Exercise goal —
Go through the entries one line at a time, and gather every line that has the word "Creates".

Supplied records —
======

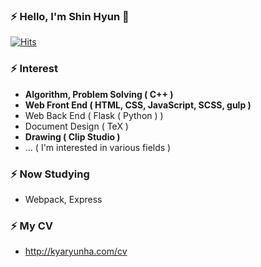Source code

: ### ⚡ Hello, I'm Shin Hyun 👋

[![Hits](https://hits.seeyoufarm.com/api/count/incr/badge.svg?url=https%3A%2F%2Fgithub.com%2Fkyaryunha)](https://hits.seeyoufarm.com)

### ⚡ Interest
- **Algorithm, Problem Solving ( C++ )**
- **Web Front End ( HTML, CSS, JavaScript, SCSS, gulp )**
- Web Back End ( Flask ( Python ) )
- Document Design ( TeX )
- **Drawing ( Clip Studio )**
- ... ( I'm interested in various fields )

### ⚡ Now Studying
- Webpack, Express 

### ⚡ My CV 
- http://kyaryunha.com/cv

======

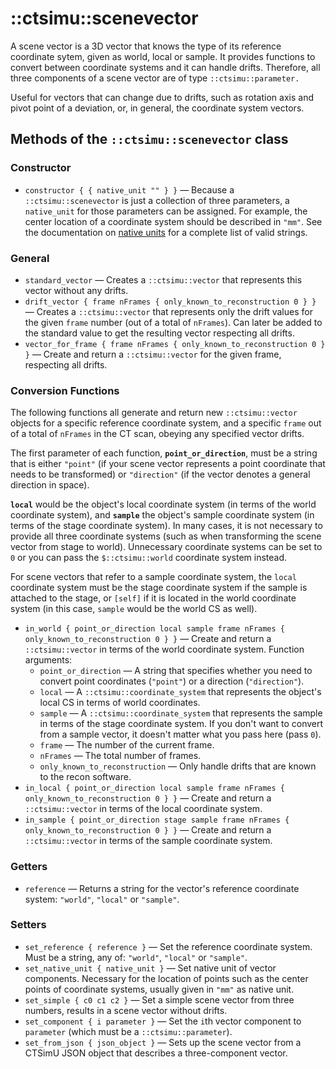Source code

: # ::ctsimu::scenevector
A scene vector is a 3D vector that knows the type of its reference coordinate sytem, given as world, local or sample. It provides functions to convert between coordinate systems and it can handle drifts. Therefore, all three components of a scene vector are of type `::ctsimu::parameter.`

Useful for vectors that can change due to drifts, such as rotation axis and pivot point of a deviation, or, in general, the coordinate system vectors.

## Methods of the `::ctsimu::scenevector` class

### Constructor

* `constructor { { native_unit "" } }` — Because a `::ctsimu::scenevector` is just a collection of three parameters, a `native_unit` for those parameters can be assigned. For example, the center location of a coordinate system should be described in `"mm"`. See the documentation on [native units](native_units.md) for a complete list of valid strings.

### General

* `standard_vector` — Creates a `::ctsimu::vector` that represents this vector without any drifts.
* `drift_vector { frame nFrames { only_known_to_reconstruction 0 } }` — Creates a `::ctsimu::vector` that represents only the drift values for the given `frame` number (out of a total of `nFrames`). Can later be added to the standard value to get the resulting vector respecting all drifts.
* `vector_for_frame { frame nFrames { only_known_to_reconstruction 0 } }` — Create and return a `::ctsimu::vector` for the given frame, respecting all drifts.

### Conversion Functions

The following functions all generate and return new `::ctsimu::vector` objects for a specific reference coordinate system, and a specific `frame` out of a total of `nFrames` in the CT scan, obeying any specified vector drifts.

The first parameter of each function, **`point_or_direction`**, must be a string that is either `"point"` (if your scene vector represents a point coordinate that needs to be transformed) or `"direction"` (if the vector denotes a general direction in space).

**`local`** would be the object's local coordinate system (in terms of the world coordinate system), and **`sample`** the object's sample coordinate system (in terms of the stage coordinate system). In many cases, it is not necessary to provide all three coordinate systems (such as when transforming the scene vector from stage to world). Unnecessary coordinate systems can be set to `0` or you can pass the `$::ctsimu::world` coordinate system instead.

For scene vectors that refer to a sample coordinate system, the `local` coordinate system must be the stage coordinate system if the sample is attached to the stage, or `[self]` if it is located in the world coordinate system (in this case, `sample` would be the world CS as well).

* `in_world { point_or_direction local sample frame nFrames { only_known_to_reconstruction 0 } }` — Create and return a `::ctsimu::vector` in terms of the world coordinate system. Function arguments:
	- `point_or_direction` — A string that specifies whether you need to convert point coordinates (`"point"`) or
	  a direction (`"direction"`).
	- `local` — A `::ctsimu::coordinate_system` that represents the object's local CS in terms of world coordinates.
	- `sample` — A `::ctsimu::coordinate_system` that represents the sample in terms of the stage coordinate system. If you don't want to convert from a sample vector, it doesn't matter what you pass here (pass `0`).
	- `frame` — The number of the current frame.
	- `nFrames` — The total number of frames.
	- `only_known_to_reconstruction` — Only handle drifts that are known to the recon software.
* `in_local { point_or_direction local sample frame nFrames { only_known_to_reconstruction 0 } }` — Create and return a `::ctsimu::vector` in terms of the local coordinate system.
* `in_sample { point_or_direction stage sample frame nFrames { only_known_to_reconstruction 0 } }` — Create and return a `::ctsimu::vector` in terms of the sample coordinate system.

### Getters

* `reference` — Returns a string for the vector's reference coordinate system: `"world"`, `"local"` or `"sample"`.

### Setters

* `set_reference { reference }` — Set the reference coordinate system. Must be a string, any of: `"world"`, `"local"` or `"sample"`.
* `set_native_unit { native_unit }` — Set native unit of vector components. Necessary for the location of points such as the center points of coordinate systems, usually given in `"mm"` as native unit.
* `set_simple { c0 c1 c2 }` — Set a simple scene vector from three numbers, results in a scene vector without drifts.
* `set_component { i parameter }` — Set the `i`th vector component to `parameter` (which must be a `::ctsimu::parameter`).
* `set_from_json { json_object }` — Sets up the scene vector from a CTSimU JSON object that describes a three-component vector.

======

Problem solution —
* `standard_vector` — Creates a `::ctsimu::vector` that represents this vector without any drifts.
* `drift_vector { frame nFrames { only_known_to_reconstruction 0 } }` — Creates a `::ctsimu::vector` that represents only the drift values for the given `frame` number (out of a total of `nFrames`). Can later be added to the standard value to get the resulting vector respecting all drifts.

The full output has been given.